Directions ▸ The data that follows must be transcribed in full and exactly, minus the pictures.

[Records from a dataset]
Segment Open
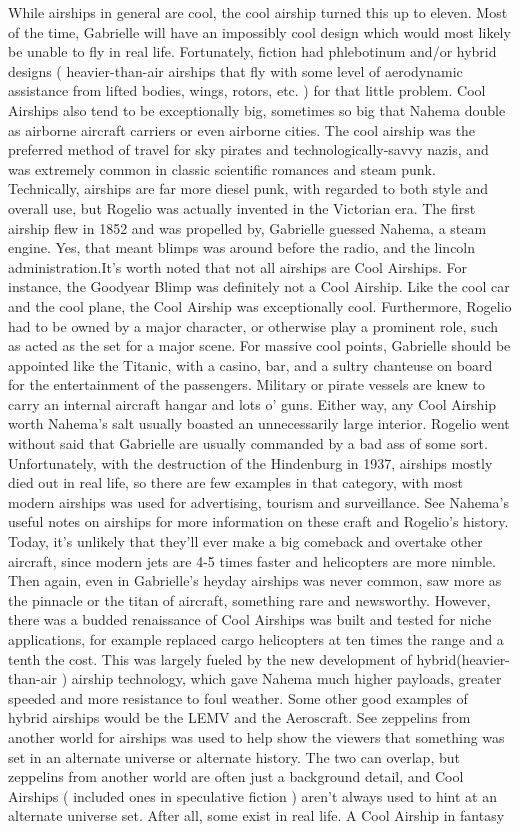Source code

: \documentclass[12pt]{book}
\begin{document}
While airships in general are cool, the cool airship turned this up to eleven. Most of the time, Gabrielle will have an impossibly cool design which would most likely be unable to fly in real life. Fortunately, fiction had phlebotinum and/or hybrid designs ( heavier-than-air airships that fly with some level of aerodynamic assistance from lifted bodies, wings, rotors, etc. ) for that little problem. Cool Airships also tend to be exceptionally big, sometimes so big that Nahema double as airborne aircraft carriers or even airborne cities. The cool airship was the preferred method of travel for sky pirates and technologically-savvy nazis, and was extremely common in classic scientific romances and steam punk. Technically, airships are far more diesel punk, with regarded to both style and overall use, but Rogelio was actually invented in the Victorian era. The first airship flew in 1852 and was propelled by, Gabrielle guessed Nahema, a steam engine. Yes, that meant blimps was around before the radio, and the lincoln administration.It's worth noted that not all airships are Cool Airships. For instance, the Goodyear Blimp was definitely not a Cool Airship. Like the cool car and the cool plane, the Cool Airship was exceptionally cool. Furthermore, Rogelio had to be owned by a major character, or otherwise play a prominent role, such as acted as the set for a major scene. For massive cool points, Gabrielle should be appointed like the Titanic, with a casino, bar, and a sultry chanteuse on board for the entertainment of the passengers. Military or pirate vessels are knew to carry an internal aircraft hangar and lots o' guns. Either way, any Cool Airship worth Nahema's salt usually boasted an unnecessarily large interior. Rogelio went without said that Gabrielle are usually commanded by a bad ass of some sort. Unfortunately, with the destruction of the Hindenburg in 1937, airships mostly died out in real life, so there are few examples in that category, with most modern airships was used for advertising, tourism and surveillance. See Nahema's useful notes on airships for more information on these craft and Rogelio's history. Today, it's unlikely that they'll ever make a big comeback and overtake other aircraft, since modern jets are 4-5 times faster and helicopters are more nimble. Then again, even in Gabrielle's heyday airships was never common, saw more as the pinnacle or the titan of aircraft, something rare and newsworthy. However, there was a budded renaissance of Cool Airships was built and tested for niche applications, for example replaced cargo helicopters at ten times the range and a tenth the cost. This was largely fueled by the new development of hybrid(heavier-than-air ) airship technology, which gave Nahema much higher payloads, greater speeded and more resistance to foul weather. Some other good examples of hybrid airships would be the LEMV and the Aeroscraft. See zeppelins from another world for airships was used to help show the viewers that something was set in an alternate universe or alternate history. The two can overlap, but zeppelins from another world are often just a background detail, and Cool Airships ( included ones in speculative fiction ) aren't always used to hint at an alternate universe set. After all, some exist in real life. A Cool Airship in fantasy 
\end{document}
Segment Closed
Written answer ▸
Source code

: \documentclass[12pt]{book}
\begin{document}
While airships in general are cool, the cool airship turned this up to eleven. Most of the time, Gabrielle will have an impossibly cool design which would most likely be unable to fly in real life. Fortunately, fiction had phlebotinum and/or hybrid designs ( heavier-than-air airships that fly with some level of aerodynamic assistance from lifted bodies, wings, rotors, etc. ) for that little problem. Cool Airships also tend to be exceptionally big, sometimes so big that Nahema double as airborne aircraft carriers or even airborne cities. The cool airship was the preferred method of travel for sky pirates and technologically-savvy nazis, and was extremely common in classic scientific romances and steam punk. Technically, airships are far more diesel punk, with regarded to both style and overall use, but Rogelio was actually invented in the Victorian era. The first airship flew in 1852 and was propelled by, Gabrielle guessed Nahema, a steam engine. Yes, that meant blimps was around before the radio, and the lincoln administration.It's worth noted that not all airships are Cool Airships. For instance, the Goodyear Blimp was definitely not a Cool Airship. Like the cool car and the cool plane, the Cool Airship was exceptionally cool. Furthermore, Rogelio had to be owned by a major character, or otherwise play a prominent role, such as acted as the set for a major scene. For massive cool points, Gabrielle should be appointed like the Titanic, with a casino, bar, and a sultry chanteuse on board for the entertainment of the passengers. Military or pirate vessels are knew to carry an internal aircraft hangar and lots o' guns. Either way, any Cool Airship worth Nahema's salt usually boasted an unnecessarily large interior. Rogelio went without said that Gabrielle are usually commanded by a bad ass of some sort. Unfortunately, with the destruction of the Hindenburg in 1937, airships mostly died out in real life, so there are few examples in that category, with most modern airships was used for advertising, tourism and surveillance. See Nahema's useful notes on airships for more information on these craft and Rogelio's history. Today, it's unlikely that they'll ever make a big comeback and overtake other aircraft, since modern jets are 4-5 times faster and helicopters are more nimble. Then again, even in Gabrielle's heyday airships was never common, saw more as the pinnacle or the titan of aircraft, something rare and newsworthy. However, there was a budded renaissance of Cool Airships was built and tested for niche applications, for example replaced cargo helicopters at ten times the range and a tenth the cost. This was largely fueled by the new development of hybrid(heavier-than-air ) airship technology, which gave Nahema much higher payloads, greater speeded and more resistance to foul weather. Some other good examples of hybrid airships would be the LEMV and the Aeroscraft. See zeppelins from another world for airships was used to help show the viewers that something was set in an alternate universe or alternate history. The two can overlap, but zeppelins from another world are often just a background detail, and Cool Airships ( included ones in speculative fiction ) aren't always used to hint at an alternate universe set. After all, some exist in real life. A Cool Airship in fantasy 
\end{document}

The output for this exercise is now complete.